# Instructions to follow
Leave the images out, and copy each of the records below exactly.

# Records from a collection
%%

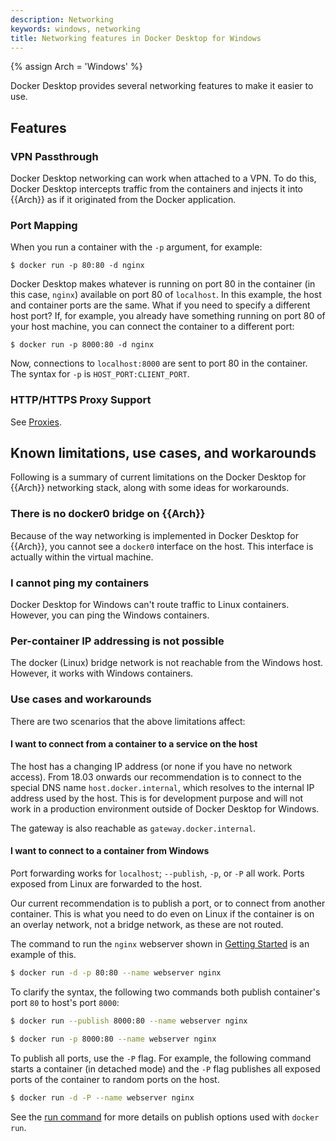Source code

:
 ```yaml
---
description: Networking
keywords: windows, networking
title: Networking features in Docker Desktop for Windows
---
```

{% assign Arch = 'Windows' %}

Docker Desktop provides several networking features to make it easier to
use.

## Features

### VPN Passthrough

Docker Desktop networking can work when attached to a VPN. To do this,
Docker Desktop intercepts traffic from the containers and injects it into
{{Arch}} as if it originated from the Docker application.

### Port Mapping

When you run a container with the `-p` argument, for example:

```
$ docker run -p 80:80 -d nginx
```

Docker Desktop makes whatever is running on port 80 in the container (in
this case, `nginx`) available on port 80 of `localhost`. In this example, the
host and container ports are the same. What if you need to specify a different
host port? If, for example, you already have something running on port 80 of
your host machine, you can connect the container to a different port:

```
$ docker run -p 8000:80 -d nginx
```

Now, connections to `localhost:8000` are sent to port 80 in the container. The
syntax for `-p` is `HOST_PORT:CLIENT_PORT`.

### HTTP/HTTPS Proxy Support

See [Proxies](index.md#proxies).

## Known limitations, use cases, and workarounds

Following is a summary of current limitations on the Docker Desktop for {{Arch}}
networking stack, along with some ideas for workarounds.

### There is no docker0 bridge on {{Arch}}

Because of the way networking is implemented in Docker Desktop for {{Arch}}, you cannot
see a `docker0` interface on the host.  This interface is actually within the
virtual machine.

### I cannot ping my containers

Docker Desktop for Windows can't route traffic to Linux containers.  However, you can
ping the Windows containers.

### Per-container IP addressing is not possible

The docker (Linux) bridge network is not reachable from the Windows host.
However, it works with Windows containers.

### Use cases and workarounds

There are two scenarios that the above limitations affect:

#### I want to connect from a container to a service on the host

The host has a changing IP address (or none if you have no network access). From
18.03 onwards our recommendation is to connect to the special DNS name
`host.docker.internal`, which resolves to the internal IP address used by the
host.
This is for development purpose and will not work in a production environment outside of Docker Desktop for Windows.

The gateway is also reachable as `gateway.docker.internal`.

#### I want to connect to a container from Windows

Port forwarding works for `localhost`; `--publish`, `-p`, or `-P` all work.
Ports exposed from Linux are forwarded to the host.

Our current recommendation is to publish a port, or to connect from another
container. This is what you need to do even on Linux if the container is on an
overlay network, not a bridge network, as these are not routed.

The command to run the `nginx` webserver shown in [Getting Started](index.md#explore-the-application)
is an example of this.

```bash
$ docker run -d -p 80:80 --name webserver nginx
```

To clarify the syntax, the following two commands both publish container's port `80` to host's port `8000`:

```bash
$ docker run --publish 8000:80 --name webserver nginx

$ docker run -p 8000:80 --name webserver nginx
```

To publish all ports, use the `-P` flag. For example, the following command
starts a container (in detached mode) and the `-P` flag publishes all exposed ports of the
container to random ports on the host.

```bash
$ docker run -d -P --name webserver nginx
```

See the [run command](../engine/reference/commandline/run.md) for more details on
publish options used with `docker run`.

%%

# Finished exercise
Source code

:
 ```yaml
---
description: Networking
keywords: windows, networking
title: Networking features in Docker Desktop for Windows
---
```

{% assign Arch = 'Windows' %}

Docker Desktop provides several networking features to make it easier to
use.

## Features

### VPN Passthrough

Docker Desktop networking can work when attached to a VPN. To do this,
Docker Desktop intercepts traffic from the containers and injects it into
{{Arch}} as if it originated from the Docker application.

### Port Mapping

When you run a container with the `-p` argument, for example:

```
$ docker run -p 80:80 -d nginx
```

Docker Desktop makes whatever is running on port 80 in the container (in
this case, `nginx`) available on port 80 of `localhost`. In this example, the
host and container ports are the same. What if you need to specify a different
host port? If, for example, you already have something running on port 80 of
your host machine, you can connect the container to a different port:

```
$ docker run -p 8000:80 -d nginx
```

Now, connections to `localhost:8000` are sent to port 80 in the container. The
syntax for `-p` is `HOST_PORT:CLIENT_PORT`.

### HTTP/HTTPS Proxy Support

See [Proxies](index.md#proxies).

## Known limitations, use cases, and workarounds

Following is a summary of current limitations on the Docker Desktop for {{Arch}}
networking stack, along with some ideas for workarounds.

### There is no docker0 bridge on {{Arch}}

Because of the way networking is implemented in Docker Desktop for {{Arch}}, you cannot
see a `docker0` interface on the host.  This interface is actually within the
virtual machine.

### I cannot ping my containers

Docker Desktop for Windows can't route traffic to Linux containers.  However, you can
ping the Windows containers.

### Per-container IP addressing is not possible

The docker (Linux) bridge network is not reachable from the Windows host.
However, it works with Windows containers.

### Use cases and workarounds

There are two scenarios that the above limitations affect:

#### I want to connect from a container to a service on the host

The host has a changing IP address (or none if you have no network access). From
18.03 onwards our recommendation is to connect to the special DNS name
`host.docker.internal`, which resolves to the internal IP address used by the
host.
This is for development purpose and will not work in a production environment outside of Docker Desktop for Windows.

The gateway is also reachable as `gateway.docker.internal`.

#### I want to connect to a container from Windows

Port forwarding works for `localhost`; `--publish`, `-p`, or `-P` all work.
Ports exposed from Linux are forwarded to the host.

Our current recommendation is to publish a port, or to connect from another
container. This is what you need to do even on Linux if the container is on an
overlay network, not a bridge network, as these are not routed.

The command to run the `nginx` webserver shown in [Getting Started](index.md#explore-the-application)
is an example of this.

```bash
$ docker run -d -p 80:80 --name webserver nginx
```

To clarify the syntax, the following two commands both publish container's port `80` to host's port `8000`:

```bash
$ docker run --publish 8000:80 --name webserver nginx

$ docker run -p 8000:80 --name webserver nginx
```

To publish all ports, use the `-P` flag. For example, the following command
starts a container (in detached mode) and the `-P` flag publishes all exposed ports of the
container to random ports on the host.

```bash
$ docker run -d -P --name webserver nginx
```

See the [run command](../engine/reference/commandline/run.md) for more details on
publish options used with `docker run`.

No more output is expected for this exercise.